I've never started a thread before, but here goes. I'm appalled by the reports of Greg Wallace's behaviour. He is, in my opinion, a rather inadequate individual, who can only get what he thinks is attention and 'respect' by opening his mouth and letting the contents of his immature and sleazy brain come out. The sort of behaviour which would be excusable perhaps in a younger male, who hadn't had the benefit of good parenting and guidance. And hopefully, someone would be straightforward with such a person and set them on the right track. The people who have to listen to Wallace , or endure his grubby paws on their person are in a bit of a bind if they have signed NDAs. And if these are women, then he has his victims served up to him on a plate. Maybe NDAs need to be radically amended or abolished altogether. But I know many people complained about his behaviour to their superiors and nothing was done. I wonder if some of the males in positions of power actually rather envy him and the attention he gets and the way he can act with impunity. So they are part of the problem. But as with many things wrong with our world, it will take us women to sort it out.

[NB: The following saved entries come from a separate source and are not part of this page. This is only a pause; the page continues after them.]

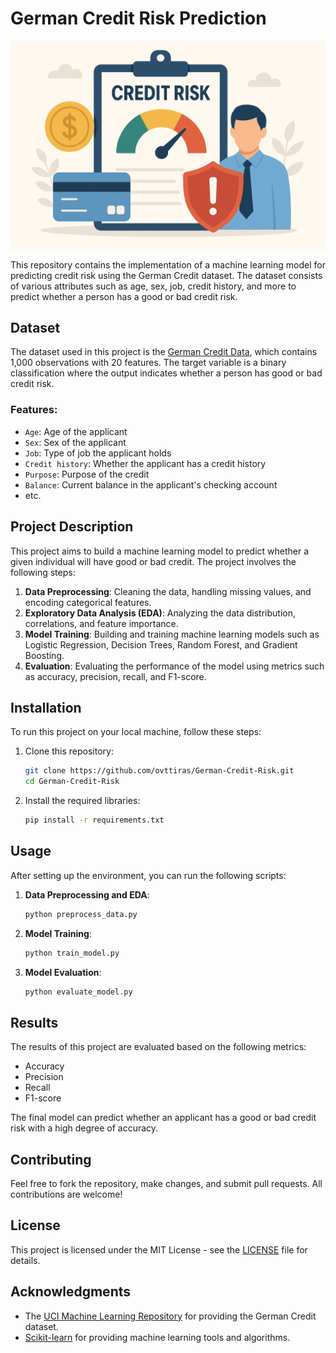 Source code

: # German Credit Risk Prediction

<p align="center">
  <img align="middle" src="docs/main.png" alt="workflow" width="800px" class="center">
 </p>
 This repository contains the implementation of a machine learning model for predicting credit risk using the German Credit dataset. The dataset consists of various attributes such as age, sex, job, credit history, and more to predict whether a person has a good or bad credit risk.

## Dataset

The dataset used in this project is the [German Credit Data](https://archive.ics.uci.edu/ml/datasets/Statlog+(German+Credit+Data)), which contains 1,000 observations with 20 features. The target variable is a binary classification where the output indicates whether a person has good or bad credit risk.

### Features:
- `Age`: Age of the applicant
- `Sex`: Sex of the applicant
- `Job`: Type of job the applicant holds
- `Credit history`: Whether the applicant has a credit history
- `Purpose`: Purpose of the credit
- `Balance`: Current balance in the applicant's checking account
- etc.

## Project Description

This project aims to build a machine learning model to predict whether a given individual will have good or bad credit. The project involves the following steps:
1. **Data Preprocessing**: Cleaning the data, handling missing values, and encoding categorical features.
2. **Exploratory Data Analysis (EDA)**: Analyzing the data distribution, correlations, and feature importance.
3. **Model Training**: Building and training machine learning models such as Logistic Regression, Decision Trees, Random Forest, and Gradient Boosting.
4. **Evaluation**: Evaluating the performance of the model using metrics such as accuracy, precision, recall, and F1-score.

## Installation

To run this project on your local machine, follow these steps:

1. Clone this repository:
    ```bash
    git clone https://github.com/ovttiras/German-Credit-Risk.git
    cd German-Credit-Risk
    ```

2. Install the required libraries:
    ```bash
    pip install -r requirements.txt
    ```

## Usage

After setting up the environment, you can run the following scripts:

1. **Data Preprocessing and EDA**:
    ```bash
    python preprocess_data.py
    ```

2. **Model Training**:
    ```bash
    python train_model.py
    ```

3. **Model Evaluation**:
    ```bash
    python evaluate_model.py
    ```

## Results

The results of this project are evaluated based on the following metrics:
- Accuracy
- Precision
- Recall
- F1-score

The final model can predict whether an applicant has a good or bad credit risk with a high degree of accuracy.

## Contributing

Feel free to fork the repository, make changes, and submit pull requests. All contributions are welcome!

## License

This project is licensed under the MIT License - see the [LICENSE](LICENSE) file for details.

## Acknowledgments

- The [UCI Machine Learning Repository](https://archive.ics.uci.edu/ml/datasets/Statlog+(German+Credit+Data)) for providing the German Credit dataset.
- [Scikit-learn](https://scikit-learn.org/) for providing machine learning tools and algorithms.

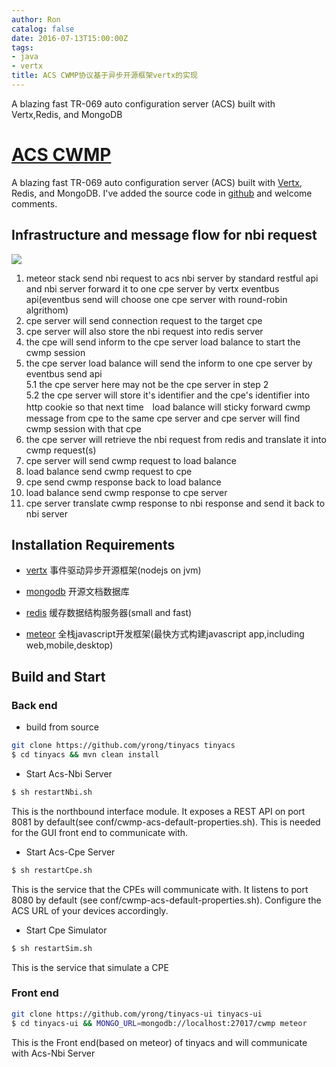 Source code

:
 ```yaml
---
author: Ron
catalog: false
date: 2016-07-13T15:00:00Z
tags:
- java
- vertx
title: ACS CWMP协议基于异步开源框架vertx的实现
---
```


A blazing fast TR-069 auto configuration server (ACS) built with Vertx,Redis, and MongoDB
<!--more-->

[ACS CWMP](https://www.broadband-forum.org/cwmp.php)
===============================
A blazing fast TR-069 auto configuration server (ACS) built with [Vertx](http://vertx.io/vertx2/), Redis, and MongoDB. I've added the source code in [github](https://github.com/yrong/tinyacs) and welcome comments.

## Infrastructure and message flow for nbi request 

![](/blog/img/cwmp.png)

1. meteor stack send nbi request to acs nbi server by standard restful api and nbi server forward it to one cpe server by vertx eventbus api(eventbus send will choose one cpe server with round-robin algrithom)
2. cpe server will send connection request to the target cpe
3. cpe server will also store the nbi request into redis server
4. the cpe will send inform to the cpe server load balance to start the cwmp session
5. the cpe server load balance will send the inform to one cpe server by eventbus send api  
	5.1 the cpe server here may not be the cpe server in step 2   
	5.2 the cpe server will store it's identifier and the cpe's identifier into http cookie so that next time　load balance will sticky forward cwmp message from cpe to the same cpe server and cpe server will find cwmp session with that cpe
6. the cpe server will retrieve the nbi request from redis and translate it into cwmp request(s)
7. cpe server will send cwmp request to load balance
8. load balance send cwmp request to cpe
9. cpe send cwmp response back to load balance
10. load balance send cwmp response to cpe server
11. cpe server translate cwmp response to nbi response and send it back to nbi server

## Installation Requirements

- [vertx](http://vertx.io/vertx2/install.html)
事件驱动异步开源框架(nodejs on jvm)

- [mongodb](https://docs.mongodb.com/manual/installation/)
开源文档数据库

- [redis](http://redis.io/topics/quickstart)
缓存数据结构服务器(small and fast)

- [meteor](https://www.meteor.com/install)
全栈javascript开发框架(最快方式构建javascript app,including web,mobile,desktop)

## Build and Start

### Back end

+ build from source

``` bash
git clone https://github.com/yrong/tinyacs tinyacs
$ cd tinyacs && mvn clean install
```

+ Start Acs-Nbi Server

``` bash
$ sh restartNbi.sh
```
This is the northbound interface module. It exposes a REST API on port 8081 by default(see conf/cwmp-acs-default-properties.sh). This is needed for the GUI front end to communicate with.

+ Start Acs-Cpe Server

``` bash
$ sh restartCpe.sh
```
This is the service that the CPEs will communicate with. It listens to port 8080 by default (see conf/cwmp-acs-default-properties.sh). Configure the ACS URL of your devices accordingly.

+ Start Cpe Simulator

``` bash
$ sh restartSim.sh
```
This is the service that simulate a CPE 


### Front end
``` bash
git clone https://github.com/yrong/tinyacs-ui tinyacs-ui
$ cd tinyacs-ui && MONGO_URL=mongodb://localhost:27017/cwmp meteor
```
This is the Front end(based on meteor) of tinyacs and will communicate with Acs-Nbi Server



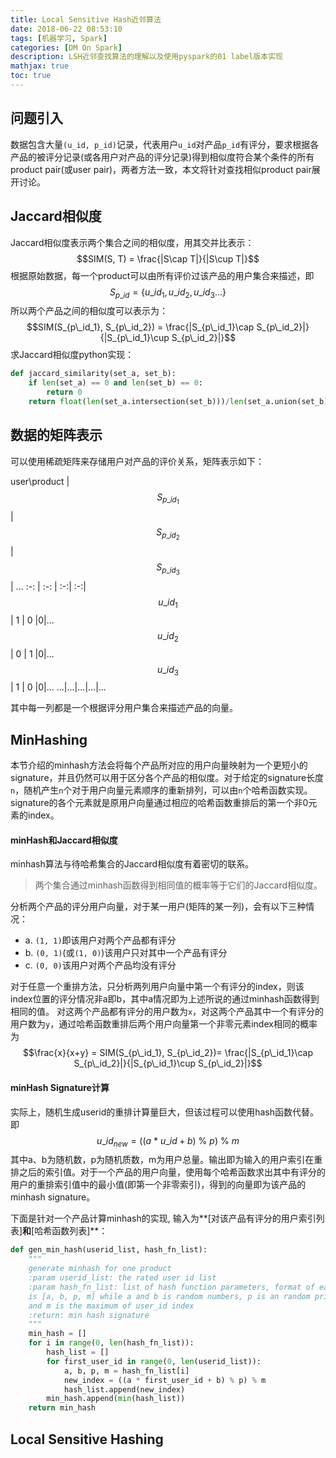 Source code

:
 ```yaml
---
title: Local Sensitive Hash近邻算法
date: 2018-06-22 08:53:10
tags: [机器学习, Spark]
categories: [DM On Spark]
description: LSH近邻查找算法的理解以及使用pyspark的01 label版本实现
mathjax: true
toc: true
---
```

## 问题引入
数据包含大量```(u_id, p_id)```记录，代表用户```u_id```对产品```p_id```有评分，要求根据各产品的被评分记录(或各用户对产品的评分记录)得到相似度符合某个条件的所有product pair(或user pair)，两者方法一致，本文将针对查找相似product pair展开讨论。

## Jaccard相似度
Jaccard相似度表示两个集合之间的相似度，用其交并比表示：
$$SIM(S, T) = \frac{|S\cap T|}{|S\cup T|}$$
根据原始数据，每一个product可以由所有评价过该产品的用户集合来描述，即
$$S_{p\_id} = \{u\_id_1, u\_id_2, u\_id_3...\}$$
所以两个产品之间的相似度可以表示为：
$$SIM(S_{p\_id_1}, S_{p\_id_2}) = \frac{|S_{p\_id_1}\cap S_{p\_id_2}|}{|S_{p\_id_1}\cup  S_{p\_id_2}|}$$
求Jaccard相似度python实现：
```python
def jaccard_similarity(set_a, set_b):
    if len(set_a) == 0 and len(set_b) == 0:
        return 0
    return float(len(set_a.intersection(set_b)))/len(set_a.union(set_b))
```
##  数据的矩阵表示
可以使用稀疏矩阵来存储用户对产品的评价关系，矩阵表示如下：

user\product | $$S_{p\_id_1}$$ | $$S_{p\_id_2}$$| $$S_{p\_id_3}$$| ...
 :-: | :-: | :-:| :-:|
$$u\_id_1$$ | 1 | 0 |0|...
$$u\_id_2$$ | 0 | 1 |0|...
$$u\_id_3$$ | 1 | 0 |0|...
 ...|...|...|...|...
 
 其中每一列都是一个根据评分用户集合来描述产品的向量。
## MinHashing
本节介绍的minhash方法会将每个产品所对应的用户向量映射为一个更短小的signature，并且仍然可以用于区分各个产品的相似度。对于给定的signature长度```n```，随机产生```n```个对于用户向量元素顺序的重新排列，可以由```n```个哈希函数实现。signature的各个元素就是原用户向量通过相应的哈希函数重排后的第一个非0元素的index。
#### minHash和Jaccard相似度
minhash算法与待哈希集合的Jaccard相似度有着密切的联系。
> 两个集合通过minhash函数得到相同值的概率等于它们的Jaccard相似度。

分析两个产品的评分用户向量，对于某一用户(矩阵的某一列)，会有以下三种情况：

- a. ```(1, 1)```即该用户对两个产品都有评分
- b. ```(0, 1)```(或```(1, 0)```)该用户只对其中一个产品有评分
- c. ```(0, 0)```该用户对两个产品均没有评分

对于任意一个重排方法，只分析两列用户向量中第一个有评分的index，则该index位置的评分情况非a即b，其中a情况即为上述所说的通过minhash函数得到相同的值。
对这两个产品都有评分的用户数为```x```，对这两个产品其中一个有评分的用户数为```y```，通过哈希函数重排后两个用户向量第一个非零元素index相同的概率为
$$\frac{x}{x+y} = SIM(S_{p\_id_1}, S_{p\_id_2})= \frac{|S_{p\_id_1}\cap S_{p\_id_2}|}{|S_{p\_id_1}\cup  S_{p\_id_2}|}$$
#### minHash Signature计算	
实际上，随机生成userid的重排计算量巨大，但该过程可以使用hash函数代替。即
	$$u\_id_{new} = ((a\ *\ u\_id + b)\ \%\ p)\ \%\ m$$
其中a、b为随机数，p为随机质数，m为用户总量。输出即为输入的用户索引在重排之后的索引值。对于一个产品的用户向量，使用每个哈希函数求出其中有评分的用户的重排索引值中的最小值(即第一个非零索引)，得到的向量即为该产品的minhash signature。

下面是针对一个产品计算minhash的实现, 输入为**[对该产品有评分的用户索引列表]**和**[哈希函数列表]**：
```python
def gen_min_hash(userid_list, hash_fn_list):
    """
    generate minhash for one product
    :param userid_list: the rated user id list
    :param hash_fn_list: list of hash function parameters, format of each element
    is [a, b, p, m] while a and b is random numbers, p is an random prime number
    and m is the maximum of user_id index
    :return: min hash signature 
    """
    min_hash = []
    for i in range(0, len(hash_fn_list)):
        hash_list = []
        for first_user_id in range(0, len(userid_list)):
            a, b, p, m = hash_fn_list[i]
            new_index = ((a * first_user_id + b) % p) % m
            hash_list.append(new_index)
        min_hash.append(min(hash_list))
    return min_hash
```
## Local Sensitive Hashing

The 'Me Too' movement was very powerful and brought a lot of very bad behaviour into the public realm and also named and shamed some pretty awful characters. But that Movement hasn't got the novelty value now and so doesn't attract enough attention. I'm not thinking about starting something similar, but wonder whether in our daily lives, we could all do more and encourage others to do more when men behave in obnoxious ways, to put a stop to it. Rather in the way that we would, I hope, as Mothers or mature people, call out and correct younger people (boys and girls) when they are rude, often due to impulsiveness and 'not knowing any better'. I don't think I'm explaining myself very well (sorry!) and I'm certainly not victim-blaming, but I think as a society we need to stop tolerating behaviour like this and assertively say why, at the time and to the perpetrator. I know this is hard to do and can bring on all sorts of vile and demeaning comments from the offender. But we need to stop letting them get away with it and allowing ourselves to feel embarrassed, put down and dominated. We often feel embarrassed FOR them, which is ridiculous! Even more, we need to continue to educate the men in our lives (which can be like rolling a stone up a hill in some cases) so they call out their peers when unacceptable things are said and done. This sort of poor behaviour can only be controlled by many of us acting together. As with dog fouling, but that's a whole other hornet's nest!
So - what are your experiences of trying to assert yourself in these situations? Any advice? Let's not allow this to be swept under the carpet and continue to feel victimised and helpless.